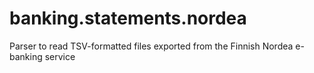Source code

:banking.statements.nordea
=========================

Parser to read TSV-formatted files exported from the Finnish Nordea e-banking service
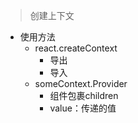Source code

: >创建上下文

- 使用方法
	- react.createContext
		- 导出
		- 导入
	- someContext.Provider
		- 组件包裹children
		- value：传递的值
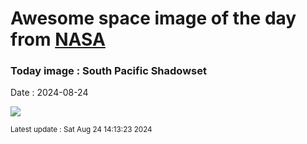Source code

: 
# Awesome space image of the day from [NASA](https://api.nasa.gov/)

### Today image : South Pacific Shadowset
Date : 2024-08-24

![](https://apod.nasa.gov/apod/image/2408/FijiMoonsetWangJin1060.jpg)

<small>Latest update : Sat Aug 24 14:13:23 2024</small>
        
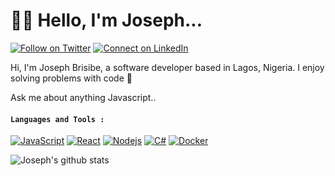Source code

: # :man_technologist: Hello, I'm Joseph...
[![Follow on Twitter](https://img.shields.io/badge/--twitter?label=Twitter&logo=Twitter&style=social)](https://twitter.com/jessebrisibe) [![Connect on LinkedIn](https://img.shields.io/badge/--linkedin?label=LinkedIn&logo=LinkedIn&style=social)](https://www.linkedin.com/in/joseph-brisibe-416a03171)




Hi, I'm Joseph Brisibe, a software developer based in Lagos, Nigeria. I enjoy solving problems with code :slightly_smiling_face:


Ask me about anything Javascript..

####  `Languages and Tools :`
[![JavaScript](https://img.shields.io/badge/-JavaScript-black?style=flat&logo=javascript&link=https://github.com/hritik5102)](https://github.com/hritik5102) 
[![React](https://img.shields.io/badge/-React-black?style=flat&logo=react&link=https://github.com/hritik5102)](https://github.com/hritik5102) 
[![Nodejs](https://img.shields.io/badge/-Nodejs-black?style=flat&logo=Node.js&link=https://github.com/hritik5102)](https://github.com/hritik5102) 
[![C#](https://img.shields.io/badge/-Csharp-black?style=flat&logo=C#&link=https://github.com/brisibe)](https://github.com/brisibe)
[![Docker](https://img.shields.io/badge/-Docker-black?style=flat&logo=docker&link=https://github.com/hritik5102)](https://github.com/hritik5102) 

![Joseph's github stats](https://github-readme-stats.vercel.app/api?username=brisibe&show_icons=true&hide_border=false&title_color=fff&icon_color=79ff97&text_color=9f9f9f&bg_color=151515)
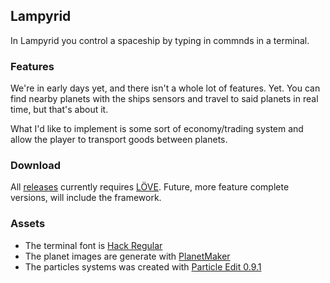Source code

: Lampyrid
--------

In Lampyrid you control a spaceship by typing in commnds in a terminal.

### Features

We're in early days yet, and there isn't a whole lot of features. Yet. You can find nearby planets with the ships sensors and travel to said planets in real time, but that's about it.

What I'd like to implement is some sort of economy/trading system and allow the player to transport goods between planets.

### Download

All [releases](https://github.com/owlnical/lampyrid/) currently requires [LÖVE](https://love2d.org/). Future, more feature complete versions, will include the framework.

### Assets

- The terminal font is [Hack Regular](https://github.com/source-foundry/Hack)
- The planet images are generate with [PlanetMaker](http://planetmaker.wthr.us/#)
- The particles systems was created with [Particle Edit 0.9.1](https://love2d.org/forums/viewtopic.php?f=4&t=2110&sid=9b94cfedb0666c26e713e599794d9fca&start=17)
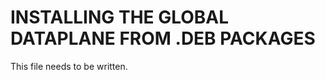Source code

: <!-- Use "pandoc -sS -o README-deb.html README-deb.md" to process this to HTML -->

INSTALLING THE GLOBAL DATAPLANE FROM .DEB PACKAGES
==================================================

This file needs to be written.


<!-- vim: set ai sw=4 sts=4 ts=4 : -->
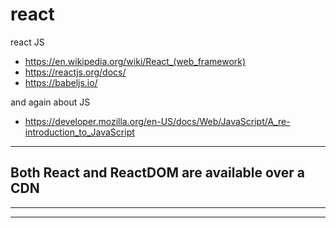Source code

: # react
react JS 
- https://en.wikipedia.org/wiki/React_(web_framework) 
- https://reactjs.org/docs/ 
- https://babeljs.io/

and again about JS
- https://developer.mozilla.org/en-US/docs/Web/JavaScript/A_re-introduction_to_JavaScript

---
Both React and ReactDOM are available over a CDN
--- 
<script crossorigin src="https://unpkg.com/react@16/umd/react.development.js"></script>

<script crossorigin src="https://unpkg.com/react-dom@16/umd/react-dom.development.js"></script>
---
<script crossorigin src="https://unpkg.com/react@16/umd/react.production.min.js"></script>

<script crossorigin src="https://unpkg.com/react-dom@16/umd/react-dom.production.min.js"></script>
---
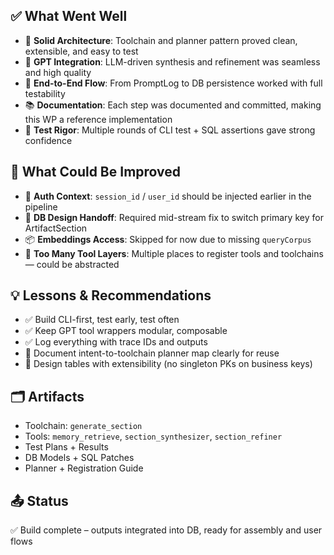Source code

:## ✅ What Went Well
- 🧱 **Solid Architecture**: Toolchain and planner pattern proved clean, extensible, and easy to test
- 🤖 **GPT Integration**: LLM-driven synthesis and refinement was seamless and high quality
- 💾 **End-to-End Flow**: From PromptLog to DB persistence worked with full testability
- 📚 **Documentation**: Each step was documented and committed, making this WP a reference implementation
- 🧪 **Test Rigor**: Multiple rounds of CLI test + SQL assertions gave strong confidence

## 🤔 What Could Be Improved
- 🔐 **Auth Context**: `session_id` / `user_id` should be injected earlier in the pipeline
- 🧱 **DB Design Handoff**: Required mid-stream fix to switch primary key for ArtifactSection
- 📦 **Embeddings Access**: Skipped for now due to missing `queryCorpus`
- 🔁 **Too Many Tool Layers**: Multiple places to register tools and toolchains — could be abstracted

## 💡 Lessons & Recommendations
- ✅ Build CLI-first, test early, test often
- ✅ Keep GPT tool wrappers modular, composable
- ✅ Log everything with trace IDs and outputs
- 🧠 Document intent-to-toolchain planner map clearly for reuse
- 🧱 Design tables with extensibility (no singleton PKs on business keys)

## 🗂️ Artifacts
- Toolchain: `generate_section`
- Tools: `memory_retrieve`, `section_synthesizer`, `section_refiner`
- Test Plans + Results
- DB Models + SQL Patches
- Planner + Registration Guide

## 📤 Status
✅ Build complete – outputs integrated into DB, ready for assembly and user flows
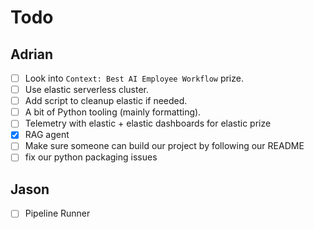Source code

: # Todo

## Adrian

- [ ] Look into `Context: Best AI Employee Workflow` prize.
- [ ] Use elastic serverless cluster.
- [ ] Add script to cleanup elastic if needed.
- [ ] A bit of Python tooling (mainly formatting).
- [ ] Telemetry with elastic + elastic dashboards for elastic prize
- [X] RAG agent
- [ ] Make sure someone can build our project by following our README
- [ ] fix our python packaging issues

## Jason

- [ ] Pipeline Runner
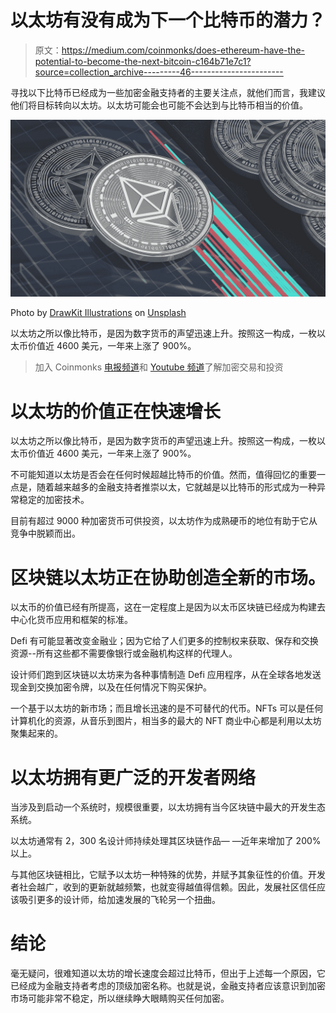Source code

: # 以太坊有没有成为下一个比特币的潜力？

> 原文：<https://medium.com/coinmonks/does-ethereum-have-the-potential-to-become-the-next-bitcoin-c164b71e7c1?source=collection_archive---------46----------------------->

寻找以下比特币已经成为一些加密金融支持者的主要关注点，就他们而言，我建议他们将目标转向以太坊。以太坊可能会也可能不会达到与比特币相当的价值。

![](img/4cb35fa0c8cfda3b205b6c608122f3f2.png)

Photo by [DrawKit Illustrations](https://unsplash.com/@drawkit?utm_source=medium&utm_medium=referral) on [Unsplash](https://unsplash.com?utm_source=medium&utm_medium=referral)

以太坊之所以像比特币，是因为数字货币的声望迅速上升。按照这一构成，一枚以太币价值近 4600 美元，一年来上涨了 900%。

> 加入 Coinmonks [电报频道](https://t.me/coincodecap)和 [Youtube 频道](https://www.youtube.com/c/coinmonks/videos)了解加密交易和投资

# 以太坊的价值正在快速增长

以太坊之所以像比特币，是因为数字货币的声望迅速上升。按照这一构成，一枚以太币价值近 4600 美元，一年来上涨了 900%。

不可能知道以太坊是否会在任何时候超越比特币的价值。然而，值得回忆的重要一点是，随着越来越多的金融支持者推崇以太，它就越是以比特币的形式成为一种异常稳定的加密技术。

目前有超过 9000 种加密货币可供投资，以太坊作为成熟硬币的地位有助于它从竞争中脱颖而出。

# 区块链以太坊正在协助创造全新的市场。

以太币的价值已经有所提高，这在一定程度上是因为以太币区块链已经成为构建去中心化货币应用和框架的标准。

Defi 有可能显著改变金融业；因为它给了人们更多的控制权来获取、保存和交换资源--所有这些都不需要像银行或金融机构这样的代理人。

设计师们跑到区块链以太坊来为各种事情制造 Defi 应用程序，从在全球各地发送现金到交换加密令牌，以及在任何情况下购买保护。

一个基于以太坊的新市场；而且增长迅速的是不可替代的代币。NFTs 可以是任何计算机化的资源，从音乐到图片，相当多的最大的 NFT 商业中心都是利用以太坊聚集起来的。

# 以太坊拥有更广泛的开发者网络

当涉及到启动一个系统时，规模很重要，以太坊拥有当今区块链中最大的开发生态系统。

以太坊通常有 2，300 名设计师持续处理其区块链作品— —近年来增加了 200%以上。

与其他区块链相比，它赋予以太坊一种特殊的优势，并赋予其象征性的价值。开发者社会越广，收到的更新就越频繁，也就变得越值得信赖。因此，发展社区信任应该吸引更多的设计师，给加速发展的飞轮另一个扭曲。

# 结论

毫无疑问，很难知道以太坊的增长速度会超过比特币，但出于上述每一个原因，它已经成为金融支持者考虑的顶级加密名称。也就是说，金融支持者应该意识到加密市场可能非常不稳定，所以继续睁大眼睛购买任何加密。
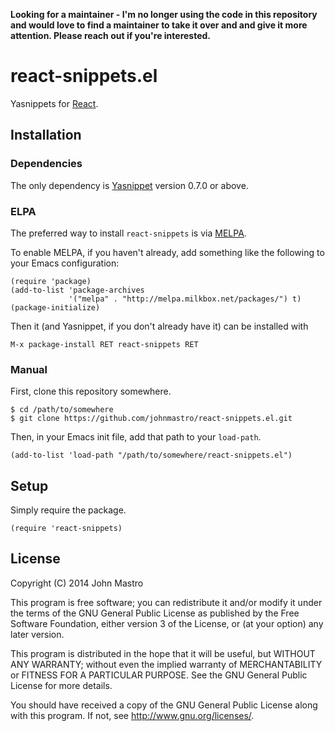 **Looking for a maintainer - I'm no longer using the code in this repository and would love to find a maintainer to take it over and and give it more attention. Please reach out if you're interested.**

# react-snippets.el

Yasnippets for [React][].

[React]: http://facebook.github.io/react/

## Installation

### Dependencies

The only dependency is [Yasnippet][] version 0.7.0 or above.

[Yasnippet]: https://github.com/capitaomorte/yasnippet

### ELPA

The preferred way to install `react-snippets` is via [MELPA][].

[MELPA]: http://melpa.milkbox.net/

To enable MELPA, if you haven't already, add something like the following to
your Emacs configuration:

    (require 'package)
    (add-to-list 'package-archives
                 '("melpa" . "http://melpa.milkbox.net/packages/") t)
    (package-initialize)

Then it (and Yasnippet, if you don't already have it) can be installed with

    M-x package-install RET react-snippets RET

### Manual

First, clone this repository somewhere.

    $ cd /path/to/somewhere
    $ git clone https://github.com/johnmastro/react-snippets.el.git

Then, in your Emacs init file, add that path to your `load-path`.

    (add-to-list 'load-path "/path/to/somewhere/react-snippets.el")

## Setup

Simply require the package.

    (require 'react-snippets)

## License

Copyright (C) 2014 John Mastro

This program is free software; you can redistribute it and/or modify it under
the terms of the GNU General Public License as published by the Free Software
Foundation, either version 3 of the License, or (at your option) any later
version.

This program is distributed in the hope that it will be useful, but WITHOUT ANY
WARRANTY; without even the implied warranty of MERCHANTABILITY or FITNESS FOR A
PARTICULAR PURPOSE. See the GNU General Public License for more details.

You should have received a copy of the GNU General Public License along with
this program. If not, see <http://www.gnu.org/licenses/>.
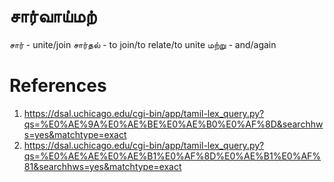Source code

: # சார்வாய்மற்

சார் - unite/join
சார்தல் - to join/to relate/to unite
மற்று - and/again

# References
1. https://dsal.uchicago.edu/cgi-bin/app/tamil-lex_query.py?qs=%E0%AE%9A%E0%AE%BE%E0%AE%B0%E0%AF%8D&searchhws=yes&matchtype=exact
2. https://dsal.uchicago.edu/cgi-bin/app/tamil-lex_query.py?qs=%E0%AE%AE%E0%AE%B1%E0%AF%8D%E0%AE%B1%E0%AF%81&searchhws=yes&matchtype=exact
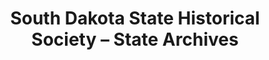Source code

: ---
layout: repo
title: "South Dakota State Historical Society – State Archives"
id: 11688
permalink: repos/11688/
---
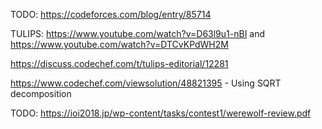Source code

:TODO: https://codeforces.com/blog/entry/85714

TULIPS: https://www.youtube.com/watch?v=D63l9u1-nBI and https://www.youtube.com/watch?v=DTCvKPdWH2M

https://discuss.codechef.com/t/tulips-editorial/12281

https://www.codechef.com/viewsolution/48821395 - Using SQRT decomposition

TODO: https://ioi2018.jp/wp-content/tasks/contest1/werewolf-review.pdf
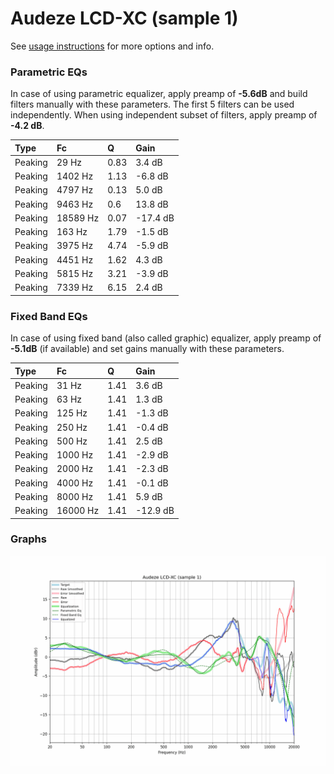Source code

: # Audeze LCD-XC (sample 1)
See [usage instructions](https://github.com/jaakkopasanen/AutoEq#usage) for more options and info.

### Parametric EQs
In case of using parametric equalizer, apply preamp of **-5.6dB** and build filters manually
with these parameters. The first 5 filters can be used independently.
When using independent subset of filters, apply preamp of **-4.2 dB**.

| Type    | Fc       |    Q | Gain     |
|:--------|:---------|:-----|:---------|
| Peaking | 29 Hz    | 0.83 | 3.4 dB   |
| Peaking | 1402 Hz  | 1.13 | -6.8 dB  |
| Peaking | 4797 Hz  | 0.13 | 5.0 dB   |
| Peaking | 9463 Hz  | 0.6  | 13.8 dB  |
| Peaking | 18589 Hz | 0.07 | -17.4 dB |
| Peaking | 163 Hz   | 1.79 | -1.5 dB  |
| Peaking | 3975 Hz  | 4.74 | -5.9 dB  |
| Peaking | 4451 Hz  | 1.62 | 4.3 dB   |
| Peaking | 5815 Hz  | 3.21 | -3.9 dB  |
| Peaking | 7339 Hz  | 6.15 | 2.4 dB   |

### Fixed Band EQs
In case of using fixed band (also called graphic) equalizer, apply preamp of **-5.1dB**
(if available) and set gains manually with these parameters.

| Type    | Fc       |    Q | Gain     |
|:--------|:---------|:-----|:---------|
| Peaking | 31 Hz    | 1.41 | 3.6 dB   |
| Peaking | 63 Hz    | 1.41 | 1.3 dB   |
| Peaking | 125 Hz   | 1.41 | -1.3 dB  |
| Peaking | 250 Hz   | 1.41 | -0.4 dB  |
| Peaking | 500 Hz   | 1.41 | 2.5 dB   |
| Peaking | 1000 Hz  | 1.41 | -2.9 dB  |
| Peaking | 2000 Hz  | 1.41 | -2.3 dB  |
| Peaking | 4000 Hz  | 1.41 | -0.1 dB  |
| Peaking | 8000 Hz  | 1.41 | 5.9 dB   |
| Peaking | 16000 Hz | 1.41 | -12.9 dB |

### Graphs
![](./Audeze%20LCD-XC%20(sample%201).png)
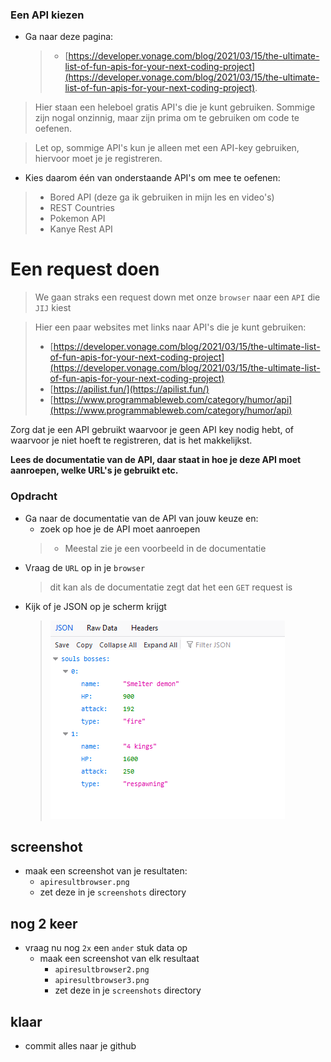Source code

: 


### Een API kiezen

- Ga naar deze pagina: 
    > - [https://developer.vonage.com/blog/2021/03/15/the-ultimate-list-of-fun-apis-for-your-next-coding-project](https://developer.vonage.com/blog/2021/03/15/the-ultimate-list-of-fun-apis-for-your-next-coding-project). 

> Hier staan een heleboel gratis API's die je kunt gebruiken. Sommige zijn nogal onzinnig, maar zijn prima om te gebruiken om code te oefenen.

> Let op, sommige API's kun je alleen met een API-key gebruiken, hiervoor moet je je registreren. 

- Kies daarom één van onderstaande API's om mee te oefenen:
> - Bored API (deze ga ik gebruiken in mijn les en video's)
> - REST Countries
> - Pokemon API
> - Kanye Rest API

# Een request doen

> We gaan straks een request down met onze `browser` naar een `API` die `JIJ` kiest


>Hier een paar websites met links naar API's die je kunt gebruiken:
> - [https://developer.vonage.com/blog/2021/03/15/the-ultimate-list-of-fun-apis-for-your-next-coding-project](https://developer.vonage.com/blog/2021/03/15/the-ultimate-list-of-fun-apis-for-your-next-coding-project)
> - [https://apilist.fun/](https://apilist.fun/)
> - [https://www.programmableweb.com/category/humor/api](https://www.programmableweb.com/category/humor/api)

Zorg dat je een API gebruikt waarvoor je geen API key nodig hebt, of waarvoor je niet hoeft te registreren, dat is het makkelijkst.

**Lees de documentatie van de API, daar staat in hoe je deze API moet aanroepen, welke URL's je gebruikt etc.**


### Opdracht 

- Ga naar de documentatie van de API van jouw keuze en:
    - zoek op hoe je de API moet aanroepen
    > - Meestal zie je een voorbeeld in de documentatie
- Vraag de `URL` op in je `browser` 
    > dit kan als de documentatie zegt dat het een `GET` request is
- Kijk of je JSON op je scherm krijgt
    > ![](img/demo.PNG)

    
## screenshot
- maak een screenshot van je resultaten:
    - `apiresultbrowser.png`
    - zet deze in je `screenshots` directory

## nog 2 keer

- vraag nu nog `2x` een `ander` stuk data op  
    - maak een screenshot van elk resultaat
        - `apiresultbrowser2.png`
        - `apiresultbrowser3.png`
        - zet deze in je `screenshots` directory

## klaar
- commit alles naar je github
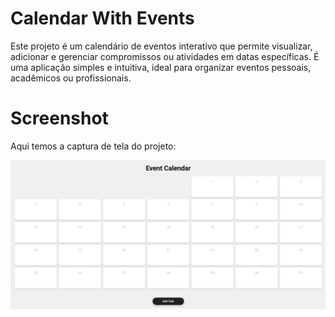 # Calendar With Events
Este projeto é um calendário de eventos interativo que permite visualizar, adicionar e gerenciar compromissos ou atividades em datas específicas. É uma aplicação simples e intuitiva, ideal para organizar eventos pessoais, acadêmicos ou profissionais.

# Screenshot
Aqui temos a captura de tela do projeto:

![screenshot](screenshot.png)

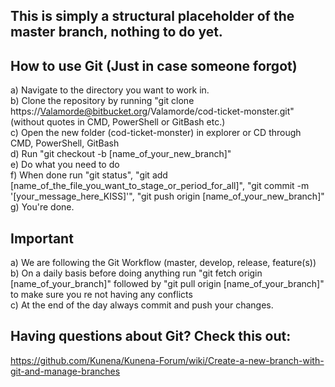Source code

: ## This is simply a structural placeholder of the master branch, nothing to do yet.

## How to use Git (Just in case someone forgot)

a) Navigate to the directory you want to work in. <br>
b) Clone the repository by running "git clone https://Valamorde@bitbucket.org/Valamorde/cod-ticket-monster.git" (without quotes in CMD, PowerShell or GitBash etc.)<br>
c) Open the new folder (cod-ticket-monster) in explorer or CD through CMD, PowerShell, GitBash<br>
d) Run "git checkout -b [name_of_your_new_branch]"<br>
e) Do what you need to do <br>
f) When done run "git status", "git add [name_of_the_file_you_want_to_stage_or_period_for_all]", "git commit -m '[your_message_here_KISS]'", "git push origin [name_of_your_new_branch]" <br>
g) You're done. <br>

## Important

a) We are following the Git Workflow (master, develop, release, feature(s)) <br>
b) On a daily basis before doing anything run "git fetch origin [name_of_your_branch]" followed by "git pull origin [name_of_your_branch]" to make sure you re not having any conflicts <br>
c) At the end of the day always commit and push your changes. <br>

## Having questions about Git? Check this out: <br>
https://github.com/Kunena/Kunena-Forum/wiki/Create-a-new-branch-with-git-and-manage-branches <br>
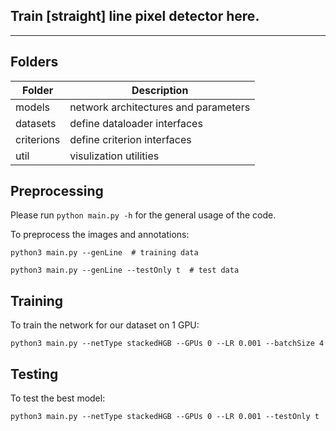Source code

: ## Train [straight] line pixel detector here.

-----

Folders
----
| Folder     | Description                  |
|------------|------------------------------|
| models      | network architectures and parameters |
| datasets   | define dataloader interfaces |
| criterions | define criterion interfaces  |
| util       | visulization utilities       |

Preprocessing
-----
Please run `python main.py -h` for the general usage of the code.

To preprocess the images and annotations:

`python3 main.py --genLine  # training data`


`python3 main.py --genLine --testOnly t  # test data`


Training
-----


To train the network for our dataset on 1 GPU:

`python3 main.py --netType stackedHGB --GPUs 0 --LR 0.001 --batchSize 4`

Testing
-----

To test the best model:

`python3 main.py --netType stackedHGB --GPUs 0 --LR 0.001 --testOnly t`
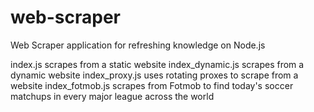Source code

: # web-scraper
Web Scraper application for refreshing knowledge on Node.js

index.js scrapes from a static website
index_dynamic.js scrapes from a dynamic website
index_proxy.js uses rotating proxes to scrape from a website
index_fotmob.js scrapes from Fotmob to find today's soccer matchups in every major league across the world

════════════════════

_Task goal_:
Copy down every line of the entries containing the word "that".

_Solved problem_:
We're in early days yet, and there isn't a whole lot of features. Yet. You can find nearby planets with the ships sensors and travel to said planets in real time, but that's about it.
Then, in your Emacs init file, add that path to your `load-path`.
This program is distributed in the hope that it will be useful, but WITHOUT ANY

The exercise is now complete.